Francisco Melo, Artista 3D, responsável pela implementação de IA aplicada à visualização arquitetónica na PMA, refere, em comunicado, que “a Inteligência Artificial não substitui o pensamento arquitetónico, a capacidade crítica ou a sensibilidade humana”, mas permite “libertar tempo e recursos para aquilo que verdadeiramente acrescenta valor ao projeto: a estratégia, a análise, a criatividade e a tomada de decisão”.

PMA | Paulo Merlini Architects

PMA | Paulo Merlini Architects

Para o responsável, além de acelerar a pós-produção, a IA está também a “transformar a própria estrutura do nosso pipeline, atuando de forma analítica logo numa fase conceptual”. Francisco Melo afirma ainda que o posicionamento do atelier “não é ver a IA como uma solução mágica, mas sim como uma ferramenta de validação estratégica”.

Com a integração destas ferramentas, a PMA passou a mapear rotinas repetitivas e ‘clusters’ funcionais do seu pipeline de produção, criando um conjunto de master prompts, scripts e protocolos internos destinados a garantir uniformidade visual e precisão técnica.

O responsável pela implementação de IA aplicada à visualização arquitetónica no atelier explica que havia trabalhos que poderiam levar duas semanas a serem feitos, mas que hoje em dia esse tempo já é reduzido, embora isso seja possível “porque existe muito trabalho invisível de investigação, desenvolvimento e curadoria técnica por trás”.

Atualmente, a IA é utilizada sobretudo na geração e pós-produção de imagens, na realização de estudos volumétricos preliminares, na otimização de workflows internos, no desenvolvimento de scripts computacionais, na parametrização e na aceleração de processos criativos e técnicos que, até há pouco tempo, exigiam extensas horas de trabalho manual.

Esta abordagem foi aplicada recentemente na produção de imagens para um projeto urbano de grande dimensão, onde era necessário integrar o modelo 3D numa fotografia aérea real do terreno e, em paralelo, avaliar diferentes cenários de iluminação e materialidade da fachada, fornecendo à equipa de arquitetura informação visual que apoiasse o processo de tomada de decisão.

PMA | Paulo Merlini Architects

PMA | Paulo Merlini Architects

“Utilizámos master prompts desenvolvidos internamente, acelerando o que antes exigiria vários dias de modelação, renderização e pós-produção manual. Assim, a equipa conseguiu perceber rapidamente qual a solução que melhor comunicava a intenção do projeto, permitindo-nos entregar uma proposta visualmente forte e tecnicamente validada”, avança Francisco Melo.
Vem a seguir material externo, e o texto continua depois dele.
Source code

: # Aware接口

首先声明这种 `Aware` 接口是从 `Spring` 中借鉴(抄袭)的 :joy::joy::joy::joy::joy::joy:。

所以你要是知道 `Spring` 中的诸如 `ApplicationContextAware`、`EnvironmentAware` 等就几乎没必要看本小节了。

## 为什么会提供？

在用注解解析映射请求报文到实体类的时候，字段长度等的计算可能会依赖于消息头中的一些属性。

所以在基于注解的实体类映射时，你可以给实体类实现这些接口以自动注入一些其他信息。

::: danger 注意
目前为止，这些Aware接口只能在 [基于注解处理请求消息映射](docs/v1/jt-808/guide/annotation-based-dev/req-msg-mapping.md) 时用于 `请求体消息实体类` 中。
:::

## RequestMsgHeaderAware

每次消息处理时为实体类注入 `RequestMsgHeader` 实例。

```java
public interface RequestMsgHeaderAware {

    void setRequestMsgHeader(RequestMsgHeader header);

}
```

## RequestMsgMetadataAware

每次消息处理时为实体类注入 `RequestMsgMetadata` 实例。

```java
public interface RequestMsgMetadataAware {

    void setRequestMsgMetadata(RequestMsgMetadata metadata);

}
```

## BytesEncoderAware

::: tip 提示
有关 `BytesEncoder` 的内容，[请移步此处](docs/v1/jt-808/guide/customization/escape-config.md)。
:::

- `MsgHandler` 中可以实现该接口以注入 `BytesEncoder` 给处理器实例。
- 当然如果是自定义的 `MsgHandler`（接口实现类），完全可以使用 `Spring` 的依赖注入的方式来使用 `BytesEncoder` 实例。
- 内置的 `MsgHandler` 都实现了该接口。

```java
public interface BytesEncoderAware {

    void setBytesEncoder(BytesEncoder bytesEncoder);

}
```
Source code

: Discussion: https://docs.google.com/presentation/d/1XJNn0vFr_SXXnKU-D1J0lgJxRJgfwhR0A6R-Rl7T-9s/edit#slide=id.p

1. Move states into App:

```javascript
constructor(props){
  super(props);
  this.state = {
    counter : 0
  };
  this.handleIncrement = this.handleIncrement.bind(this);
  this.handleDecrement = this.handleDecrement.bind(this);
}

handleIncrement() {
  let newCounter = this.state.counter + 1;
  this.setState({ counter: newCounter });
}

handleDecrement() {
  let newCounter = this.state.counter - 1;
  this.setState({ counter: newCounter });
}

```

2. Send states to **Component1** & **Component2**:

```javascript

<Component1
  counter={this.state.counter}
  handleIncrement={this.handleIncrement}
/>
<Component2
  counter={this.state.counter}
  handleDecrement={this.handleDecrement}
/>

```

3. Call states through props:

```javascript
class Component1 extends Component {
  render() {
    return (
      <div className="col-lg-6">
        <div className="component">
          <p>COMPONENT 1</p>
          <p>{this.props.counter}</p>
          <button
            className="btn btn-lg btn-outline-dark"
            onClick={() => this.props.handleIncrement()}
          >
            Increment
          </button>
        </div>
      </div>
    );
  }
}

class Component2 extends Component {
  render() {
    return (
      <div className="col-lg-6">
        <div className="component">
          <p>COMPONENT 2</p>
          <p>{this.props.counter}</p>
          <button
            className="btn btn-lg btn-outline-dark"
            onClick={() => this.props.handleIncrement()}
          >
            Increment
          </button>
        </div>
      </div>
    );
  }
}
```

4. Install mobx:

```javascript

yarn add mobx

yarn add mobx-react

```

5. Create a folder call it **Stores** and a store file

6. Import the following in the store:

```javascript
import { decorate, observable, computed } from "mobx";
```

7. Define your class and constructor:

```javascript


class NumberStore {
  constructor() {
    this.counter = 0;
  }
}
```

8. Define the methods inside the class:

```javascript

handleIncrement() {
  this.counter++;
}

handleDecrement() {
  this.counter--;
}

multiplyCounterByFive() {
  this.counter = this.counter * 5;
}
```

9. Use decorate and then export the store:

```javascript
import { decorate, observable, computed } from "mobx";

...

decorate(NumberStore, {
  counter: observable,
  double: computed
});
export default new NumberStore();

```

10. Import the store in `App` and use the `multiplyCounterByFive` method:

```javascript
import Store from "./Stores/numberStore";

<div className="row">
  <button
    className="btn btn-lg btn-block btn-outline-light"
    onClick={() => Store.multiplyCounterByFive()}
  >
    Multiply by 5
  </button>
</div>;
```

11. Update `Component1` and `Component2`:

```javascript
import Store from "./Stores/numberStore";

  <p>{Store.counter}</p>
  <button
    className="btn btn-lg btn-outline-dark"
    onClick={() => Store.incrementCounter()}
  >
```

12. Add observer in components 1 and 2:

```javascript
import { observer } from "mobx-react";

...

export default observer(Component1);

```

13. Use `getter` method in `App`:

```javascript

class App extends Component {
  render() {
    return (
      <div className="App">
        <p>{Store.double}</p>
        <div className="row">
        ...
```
O atelier português encontra-se ainda a explorar aplicações de Inteligência Artificial ligadas ao desenvolvimento arquitetónico e workflows BIM, testando integrações de IA diretamente sobre modelos BIM através de sistemas MCP aplicados ao Autodesk Revit e ferramentas de apoio à programação computacional, scripting, parametrização e automação técnica.

Segundo Usman Haider, Architect, Computational Designer e BIM Specialist, a PMA está “a utilizar IA diretamente sobre modelos BIM e não apenas sobre dados derivados”, algo que está “a mudar radicalmente a forma como interagimos com o software”. O responsável revela que a utilização destas ferramentas tem acelerado workflows Dynamo e libertado mais tempo para a componente criativa e estratégica do projeto.